Nello spazio di un giorno l'intervista dell'europeista storico, ex presidente della Commissione, viene contraddetta dall'eroe italiano del Quantitative Easing, a capo della Bce di Francoforte. Prodi contro Draghi? O, più semplicemente, manifestazioni dello stato confusionale in cui versa la “classe dirigente”?
Romano Prodi1 plaude alla Merkel che, finalmente, ha proposto che l'Unione proceda “a due velocità” nel processo d'integrazione:
«Sono quasi due anni che lo ripeto: questa, in mancanza di una condivisa politica europea, è l'unica strada percorribile.»
Quei due”, Trump e Le Pen, vanno contrastati:
«Ma come? Trump fa la rivoluzione, annuncia scompigli, attacca la Germania e cerca di dividerla dall'Europa, mina la difesa europea. Le Pen predica la morte della Ue e perfino della Nato. (…) Finalmente la Germania sembra cominciare ad assumersi quel ruolo di leadership che non aveva mai voluto esercitare. Va bene così.»
Prodi si rende conto che caldeggiare un ruolo guida apertamente tedesco può sollevare qualche ansia. Sicché subito aggiunge il correttivo per cui l'Unione “a due velocità” non dovrà diventare un convoglio “di prima e seconda classe”, con i passeggeri della prima a decidere chi si deve accomodare in seconda.
Non sembra invece preoccuparlo granché la difesa della Nato, diretta contro la Federazione Russa, in una sorta di continuazione della guerra fredda, ragione vera delle sanzioni volute da Barack Obama che pure danneggiano le nostre esportazioni, nonché il “libero commercio”. Il nostro governo vorrebbe l'una ma non le altre e, come al solito, non sa che pesci pigliare. Mentre la coalizione di centro-sinistra, da Prodi riproposta, dovrebbe ottenere il consenso di ampi settori popolari da sempre avversi alla Nato e che, tuttora a ragione, ne appoggerebbero lo scioglimento.

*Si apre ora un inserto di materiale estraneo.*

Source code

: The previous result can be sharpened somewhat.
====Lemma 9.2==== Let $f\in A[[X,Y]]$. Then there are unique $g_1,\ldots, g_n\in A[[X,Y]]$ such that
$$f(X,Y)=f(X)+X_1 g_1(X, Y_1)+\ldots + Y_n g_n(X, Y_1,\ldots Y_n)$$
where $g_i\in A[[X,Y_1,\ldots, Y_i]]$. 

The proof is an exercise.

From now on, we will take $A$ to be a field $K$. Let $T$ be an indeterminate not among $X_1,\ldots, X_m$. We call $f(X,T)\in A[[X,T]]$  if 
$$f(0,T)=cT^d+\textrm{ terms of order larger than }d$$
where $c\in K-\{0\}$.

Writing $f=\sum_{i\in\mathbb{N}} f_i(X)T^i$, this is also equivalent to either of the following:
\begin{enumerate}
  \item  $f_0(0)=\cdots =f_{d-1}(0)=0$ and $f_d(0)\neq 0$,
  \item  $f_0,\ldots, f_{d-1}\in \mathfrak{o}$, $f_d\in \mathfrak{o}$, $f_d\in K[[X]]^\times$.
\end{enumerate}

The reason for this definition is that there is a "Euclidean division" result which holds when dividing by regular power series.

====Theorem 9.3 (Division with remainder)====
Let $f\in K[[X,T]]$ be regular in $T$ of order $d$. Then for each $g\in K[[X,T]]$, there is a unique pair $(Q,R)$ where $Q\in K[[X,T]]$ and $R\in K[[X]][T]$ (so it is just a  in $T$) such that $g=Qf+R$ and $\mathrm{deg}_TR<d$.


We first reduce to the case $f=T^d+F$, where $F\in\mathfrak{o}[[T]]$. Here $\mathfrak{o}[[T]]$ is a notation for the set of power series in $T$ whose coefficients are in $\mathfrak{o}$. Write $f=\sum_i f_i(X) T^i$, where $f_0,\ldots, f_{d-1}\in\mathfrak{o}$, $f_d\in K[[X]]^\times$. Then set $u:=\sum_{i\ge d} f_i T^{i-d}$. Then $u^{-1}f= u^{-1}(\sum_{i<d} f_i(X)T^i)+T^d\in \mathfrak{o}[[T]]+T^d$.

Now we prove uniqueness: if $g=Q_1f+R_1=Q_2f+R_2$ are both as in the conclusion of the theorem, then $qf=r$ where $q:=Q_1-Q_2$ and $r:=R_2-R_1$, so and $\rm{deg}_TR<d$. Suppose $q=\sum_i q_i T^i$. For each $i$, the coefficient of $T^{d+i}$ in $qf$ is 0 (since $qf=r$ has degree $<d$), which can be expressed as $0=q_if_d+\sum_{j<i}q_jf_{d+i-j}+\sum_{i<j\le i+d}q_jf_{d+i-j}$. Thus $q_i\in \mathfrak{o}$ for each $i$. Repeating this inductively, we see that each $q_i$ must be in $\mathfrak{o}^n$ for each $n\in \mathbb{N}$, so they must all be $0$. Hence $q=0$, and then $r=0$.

Com'è noto, la nuova amministrazione nord-americana vuole che ciascun Paese membro della alleanza militare paghi il suo, non essendo più disposta a spendere per la “difesa europea” d'altri. Essa, peraltro, non è autonomamente tale, così come l'Europa non è uno Stato, né federale né confederale.
Quanto a Marine Le Pen, nel suo programma2 chiede di fatto il ritorno al gollismo della force di frappe, autonoma dalla Nato, con maggior spesa militare anche per sovvenzionare la propria industria in difficoltà. Il messaggio sottaciuto è chiaro: spendere di più ma in funzione interna e per la propria grandeur.
D'altro canto, chi deciderebbe ed in base a quali criteri, in quale classe del treno europeo ciascun Paese dovrebbe accomodarsi?
Quel treno dovrebbe andare in una direzione unica. In pratica però i “fratelli europei”, come li vorrebbe Prodi, paiono sempre più “fratelli coltelli”, dediti al nazionalismo più che alla “integrazione”, per giunta in un momento in cui (parole sue):
«Tranne forse che in Germania, nel resto d'Europa il vecchio sistema dei partiti si sta slabbrando.»
Invece di chiedersi per quali motivi solo la Germania, forse, non si “slabbri”, il professore bolognese non trova di meglio che invocare la ricostruzione di “valori politici comuni” per risolvere problemi e contrastare derive poste in essere proprio dalla costruzione europea sin qui realizzata, anche grazie al suo fattivo contributo.
Tanto per non restare nel vago: a quale velocità dovrebbe andare l'Italia in Europa? A quella della Lombardia o a quella della Sardegna? Ed a quale velocità monetaria e valutaria? Disponendo della propria potestà di bilancio o continuando a rinunciarvi?
Se qualcuno cominciava già a pensare ad uno sdoppiamento dell'euro, uno forte dei Paesi centrali ed uno più debole dei Periferici, è arrivata a breve giro la doccia fredda di Draghi: l'euro è “irrevocabile”; è stabilito dai Trattati; ci ha difeso in tempi di epocale recessione ed è gran cosa... Fate quel che volete di tutto il resto del “processo d'integrazione”, pure un'Europa à la carte, ma il sancta sanctorum non si tocca!
Il capo della Bce era chiamato a smentire le critiche d'oltre Atlantico, suffragate da inoppugnabili dati di fatto che evidenziano l'uso da parte tedesca di una moneta debole per favorire le proprie esportazioni,3 dopo aver risposto all'impertinente interpellanza di europarlamentari del M5S4 sul costo di una eventuale uscita italiana dalla moneta unica.
Ai più non sarà sfuggito l'assolutismo del banchiere centrale, a capo di un potere tanto indipendente da ogni sovranità politica democratica, quanto aderente agli interessi di ristrette cerchie finanziarie. Forse non è risultato altrettanto chiaro l'implicito ricatto: o si esce in toto dall'Ue, utilizzando l'articolo 50 sull'esempio della Brexit, o chi è nell'euro non può uscirne.
Pur di difendere l'indifendibile moneta unica, si minaccia di trascinare a picco l'intera Unione.
Intanto, Marine Le Pen se sarà presidente avvierà un negoziato, «seguito da un referendum sulla nostra appartenenza all'Unione europea.»
Chi è più anti-europeo?

Note
1 Intervista di Andrea Bonanni, “Quei due sono una minaccia, l'Europa a doppia velocità può dare finalmente risposta”, la Repubblica, 6 febbraio 2017.
2 Vedasi “144 engagements présidentiels” Marine 2017, http://www.frontnational.com/le-projet-de-marine-le-pen/. La citazione a fine articolo è tratta dallo stesso testo.
3 Critiche fatte proprie da Trump, ma già presenti con l'amministrazione di Barack Obama.